#### What the task asks
The records must be duplicated exactly, with every picture left out.

#### Recorded data
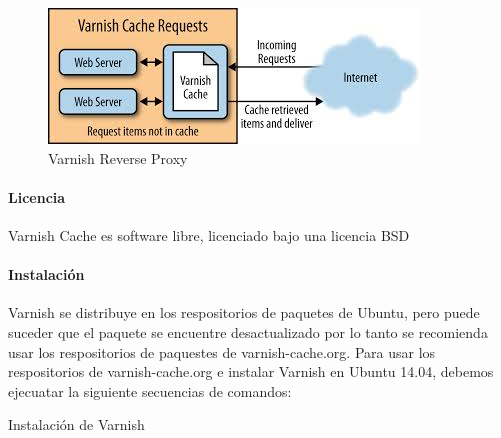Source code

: \begin{figure}[H]
  \includegraphics[width=\linewidth]{src/images/03-capitulo-3/tecnologias/varnish/reverse-proxy.jpg}
  \caption{Varnish Reverse Proxy}
  \label{fig:varnish}
\end{figure}

\paragraph{Licencia}

Varnish Cache es software libre, licenciado bajo una licencia BSD

\paragraph{Instalación}

Varnish se distribuye en los respositorios de paquetes de Ubuntu, pero puede suceder que el paquete se encuentre desactualizado por lo tanto se recomienda usar los respositorios de paquestes de varnish-cache.org.
Para usar los respositorios de varnish-cache.org e instalar Varnish en Ubuntu 14.04, debemos ejecuatar la siguiente secuencias de comandos:

\begin{listing}[H]
  \caption{Instalación de Varnish}
  \label{soa:tecnologias:varnish-cache:bash-preparacion}
\end{listing}
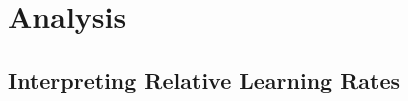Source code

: \documentclass{article} %
\begin{document}


    \section{Analysis}

    \label{sec:analysis}

    \subsection{Interpreting Relative Learning Rates}
\end{document}
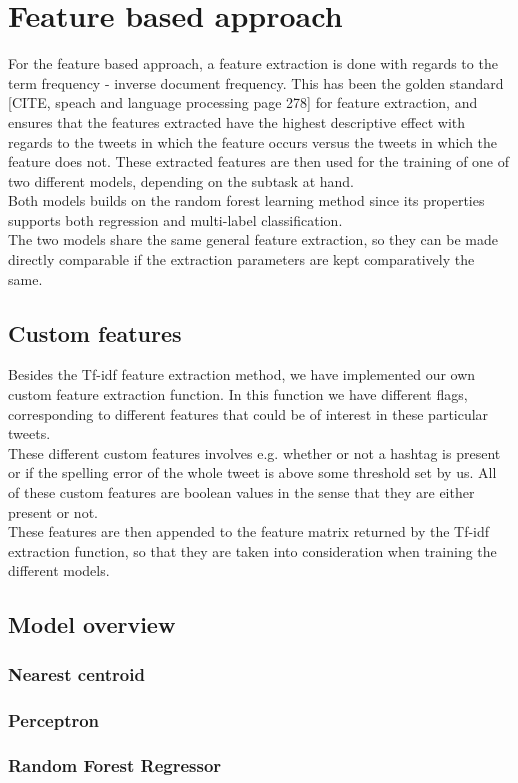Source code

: 
\section{Feature based approach}

For the feature based approach, a feature extraction is done with regards to the term frequency - inverse document frequency. This has been the golden standard [CITE, speach and language processing page 278] for feature extraction, and ensures that the features extracted have the highest descriptive effect with regards to the tweets in which the feature occurs versus the tweets in which the feature does not. These extracted features are then used for the training of one of two different models, depending on the subtask at hand.\\
Both models builds on the random forest learning method since its properties supports both regression and multi-label classification. \\
The two models share the same general feature extraction, so they can be made directly comparable if the extraction parameters are kept comparatively the same.
\subsection{Custom features}
Besides the Tf-idf feature extraction method, we have implemented our own custom feature extraction function. In this function we have different flags, corresponding to different features that could be of interest in these particular tweets. \\
These different custom features involves e.g. whether or not a hashtag is present or if the spelling error of the whole tweet is above some threshold set by us. All of these custom features are boolean values in the sense that they are either present or not. \\
These features are then appended to the feature matrix returned by the Tf-idf extraction function, so that they are taken into consideration when training the different models.
\subsection{Model overview}
\subsubsection{Nearest centroid}
\subsubsection{Perceptron}
\subsubsection{Random Forest Regressor}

#### Exercise response
Source code

: \begin{figure}[H]
  \includegraphics[width=\linewidth]{src/images/03-capitulo-3/tecnologias/varnish/reverse-proxy.jpg}
  \caption{Varnish Reverse Proxy}
  \label{fig:varnish}
\end{figure}

\paragraph{Licencia}

Varnish Cache es software libre, licenciado bajo una licencia BSD

\paragraph{Instalación}

Varnish se distribuye en los respositorios de paquetes de Ubuntu, pero puede suceder que el paquete se encuentre desactualizado por lo tanto se recomienda usar los respositorios de paquestes de varnish-cache.org.
Para usar los respositorios de varnish-cache.org e instalar Varnish en Ubuntu 14.04, debemos ejecuatar la siguiente secuencias de comandos:

\begin{listing}[H]
  \caption{Instalación de Varnish}
  \label{soa:tecnologias:varnish-cache:bash-preparacion}
\end{listing}
Source code

: \documentclass{article} %
\begin{document}


    \section{Analysis}

    \label{sec:analysis}

    \subsection{Interpreting Relative Learning Rates}
\end{document}
Source code

: 
\section{Feature based approach}

For the feature based approach, a feature extraction is done with regards to the term frequency - inverse document frequency. This has been the golden standard [CITE, speach and language processing page 278] for feature extraction, and ensures that the features extracted have the highest descriptive effect with regards to the tweets in which the feature occurs versus the tweets in which the feature does not. These extracted features are then used for the training of one of two different models, depending on the subtask at hand.\\
Both models builds on the random forest learning method since its properties supports both regression and multi-label classification. \\
The two models share the same general feature extraction, so they can be made directly comparable if the extraction parameters are kept comparatively the same.
\subsection{Custom features}
Besides the Tf-idf feature extraction method, we have implemented our own custom feature extraction function. In this function we have different flags, corresponding to different features that could be of interest in these particular tweets. \\
These different custom features involves e.g. whether or not a hashtag is present or if the spelling error of the whole tweet is above some threshold set by us. All of these custom features are boolean values in the sense that they are either present or not. \\
These features are then appended to the feature matrix returned by the Tf-idf extraction function, so that they are taken into consideration when training the different models.
\subsection{Model overview}
\subsubsection{Nearest centroid}
\subsubsection{Perceptron}
\subsubsection{Random Forest Regressor}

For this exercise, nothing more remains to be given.